Confrontés à la menace d’une concurrence accrue sur leur marché, les producteurs se sont constitué au cours des dernières années de véritables trésors de guerre, à la faveur de hausses de prix répétées. Trésors qui leur permettent, dans le cas d’E.ON, de partir à l’assaut de groupes étrangers comme Endesa en Espagne. Pendant ce temps, la qualité du réseau allemand serait en chute libre.

Selon une étude réalisée par la fédération allemande de l’électrotechnique VDE, et reprise par la presse économique, les investissements consentis par les producteurs d’électricité auraient diminué de 40 % depuis 1980. Dans le même temps, le montant moyen de la facture d’une famille de trois personnes aurait doublé, passant de 25,50 euros par mois en 1980 à 52,38 euros aujourd’hui.

La dernière hausse de tarifs enregistrée, en août 2004 (+ 3,5 % à + 5 % selon les opérateurs), avait suscité un véritable tollé dans le pays. Les opérateurs justifiaient alors la hausse des prix par la « qualité exceptionnelle » du réseau allemand : avec vingt-quatre minutes de coupure de courant en moyenne par an et par foyer, l’Allemagne se trouverait en tête du classement européen. La panne de ce week-end tombe donc au plus mauvais moment pour les majors allemandes.

Privés de chauffage. L’augmentation prévue de la TVA au premier janvier devait être l’occasion de nouvelles hausses du prix du courant. Il sera cette fois difficile de mettre en avant la qualité du réseau allemand.

La coupure de courant de samedi est le deuxième incident sérieux en moins d’un an : 250 000 foyers de la région de Munster avaient été privés de courant et donc de chauffage pendant plusieurs jours, l’hiver dernier. Plusieurs pilônes d’une ligne à haute tension du groupe RWE s’étaient écroulés sous le poids de la neige.

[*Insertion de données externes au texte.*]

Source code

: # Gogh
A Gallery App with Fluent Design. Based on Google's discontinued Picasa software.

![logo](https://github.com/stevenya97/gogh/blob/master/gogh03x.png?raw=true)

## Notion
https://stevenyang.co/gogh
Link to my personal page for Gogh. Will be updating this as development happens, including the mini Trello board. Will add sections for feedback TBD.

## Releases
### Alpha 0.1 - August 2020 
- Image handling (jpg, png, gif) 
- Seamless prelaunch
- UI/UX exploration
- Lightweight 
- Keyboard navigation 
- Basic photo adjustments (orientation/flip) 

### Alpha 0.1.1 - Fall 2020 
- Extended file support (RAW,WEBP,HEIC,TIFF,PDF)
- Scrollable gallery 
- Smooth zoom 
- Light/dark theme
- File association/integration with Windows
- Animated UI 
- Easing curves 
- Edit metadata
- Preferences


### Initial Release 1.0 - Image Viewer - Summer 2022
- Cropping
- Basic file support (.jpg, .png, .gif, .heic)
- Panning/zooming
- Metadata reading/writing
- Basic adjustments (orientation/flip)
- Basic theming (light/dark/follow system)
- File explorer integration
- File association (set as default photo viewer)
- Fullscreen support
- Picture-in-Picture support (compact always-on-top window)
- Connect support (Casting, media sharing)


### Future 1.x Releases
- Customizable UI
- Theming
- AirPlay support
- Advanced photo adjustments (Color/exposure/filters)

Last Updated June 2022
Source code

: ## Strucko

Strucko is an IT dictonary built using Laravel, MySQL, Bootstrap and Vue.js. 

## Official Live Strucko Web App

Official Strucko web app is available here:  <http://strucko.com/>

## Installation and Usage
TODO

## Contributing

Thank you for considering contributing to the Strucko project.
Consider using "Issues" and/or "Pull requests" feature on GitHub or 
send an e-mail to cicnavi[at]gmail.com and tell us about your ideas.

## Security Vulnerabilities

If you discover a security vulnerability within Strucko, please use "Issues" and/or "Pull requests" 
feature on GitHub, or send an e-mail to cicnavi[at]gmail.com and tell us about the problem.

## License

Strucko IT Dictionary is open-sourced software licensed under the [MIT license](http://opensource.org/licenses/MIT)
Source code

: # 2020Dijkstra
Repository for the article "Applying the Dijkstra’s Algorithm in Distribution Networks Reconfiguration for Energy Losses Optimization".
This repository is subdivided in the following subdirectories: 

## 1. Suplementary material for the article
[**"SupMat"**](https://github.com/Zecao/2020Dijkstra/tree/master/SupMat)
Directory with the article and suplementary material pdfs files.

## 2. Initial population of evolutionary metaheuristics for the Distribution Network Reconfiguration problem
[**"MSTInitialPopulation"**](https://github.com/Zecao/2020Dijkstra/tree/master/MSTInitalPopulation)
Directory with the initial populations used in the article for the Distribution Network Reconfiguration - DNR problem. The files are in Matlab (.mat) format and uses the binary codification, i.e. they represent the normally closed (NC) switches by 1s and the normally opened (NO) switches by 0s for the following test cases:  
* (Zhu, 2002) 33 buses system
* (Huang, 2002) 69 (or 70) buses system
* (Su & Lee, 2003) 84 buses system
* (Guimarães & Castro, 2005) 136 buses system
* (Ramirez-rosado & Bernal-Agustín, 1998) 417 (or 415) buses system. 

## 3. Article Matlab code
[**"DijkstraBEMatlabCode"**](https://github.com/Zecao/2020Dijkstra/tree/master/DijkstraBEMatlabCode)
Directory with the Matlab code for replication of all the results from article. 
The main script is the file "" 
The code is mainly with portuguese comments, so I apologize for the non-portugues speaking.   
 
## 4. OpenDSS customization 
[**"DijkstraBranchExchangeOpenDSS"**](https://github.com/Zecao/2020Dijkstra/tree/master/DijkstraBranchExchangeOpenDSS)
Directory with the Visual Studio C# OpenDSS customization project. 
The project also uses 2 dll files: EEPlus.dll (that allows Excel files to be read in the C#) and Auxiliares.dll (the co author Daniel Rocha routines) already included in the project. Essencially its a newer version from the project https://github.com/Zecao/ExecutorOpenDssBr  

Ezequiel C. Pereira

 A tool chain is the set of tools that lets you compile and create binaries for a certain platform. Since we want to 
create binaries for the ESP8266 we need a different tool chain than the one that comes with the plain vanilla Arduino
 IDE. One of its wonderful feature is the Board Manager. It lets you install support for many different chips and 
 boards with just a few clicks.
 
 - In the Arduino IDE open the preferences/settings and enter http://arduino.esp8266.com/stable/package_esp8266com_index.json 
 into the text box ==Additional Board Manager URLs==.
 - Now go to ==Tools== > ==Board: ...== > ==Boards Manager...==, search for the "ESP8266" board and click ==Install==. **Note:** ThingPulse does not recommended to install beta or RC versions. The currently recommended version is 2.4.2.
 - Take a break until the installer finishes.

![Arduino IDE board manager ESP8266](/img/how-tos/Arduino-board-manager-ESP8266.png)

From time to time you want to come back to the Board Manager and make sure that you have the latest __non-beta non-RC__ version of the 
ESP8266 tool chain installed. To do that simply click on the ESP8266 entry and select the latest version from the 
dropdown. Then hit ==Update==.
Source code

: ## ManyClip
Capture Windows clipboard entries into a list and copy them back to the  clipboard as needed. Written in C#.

L’urgence d’une Europe de l’énergie

S’il est une chose à laquelle aura servi la mégacoupure de dimanche, c’est à relancer les nombreux « y a qu’à, faut qu’on » en faveur d’une Europe de l’énergie. C’est même, a dit hier Dominique de Villepin lors du Comité interministériel sur l’Europe, une « bonne illustration de l’urgence » à s’engager dans cette voie. Et rebelote à Bruxelles : « Ces coupures confirment une nouvelle fois le besoin d’une politique énergétique européenne » , a ajouté le commissaire à l’Energie, Andris Piebalgs. En attendant, Bruxelles proposera, en janvier, de nouvelles mesures pour renforcer la sécurité des systèmes européens de transmission d’électricité. L’ouverture des marchés de l’électricité est presque totale en Europe. Mais les systèmes de régulation des Vingt-Cinq, eux, sont encore très cloisonnés. « C’est absolument contradictoire d’avoir plusieurs connexions européennes et de ne pas avoir une autorité unique européenne » en matière d’énergie, a dénoncé le chef du gouvernement italien et ancien président de la Commission européenne, Romano Prodi.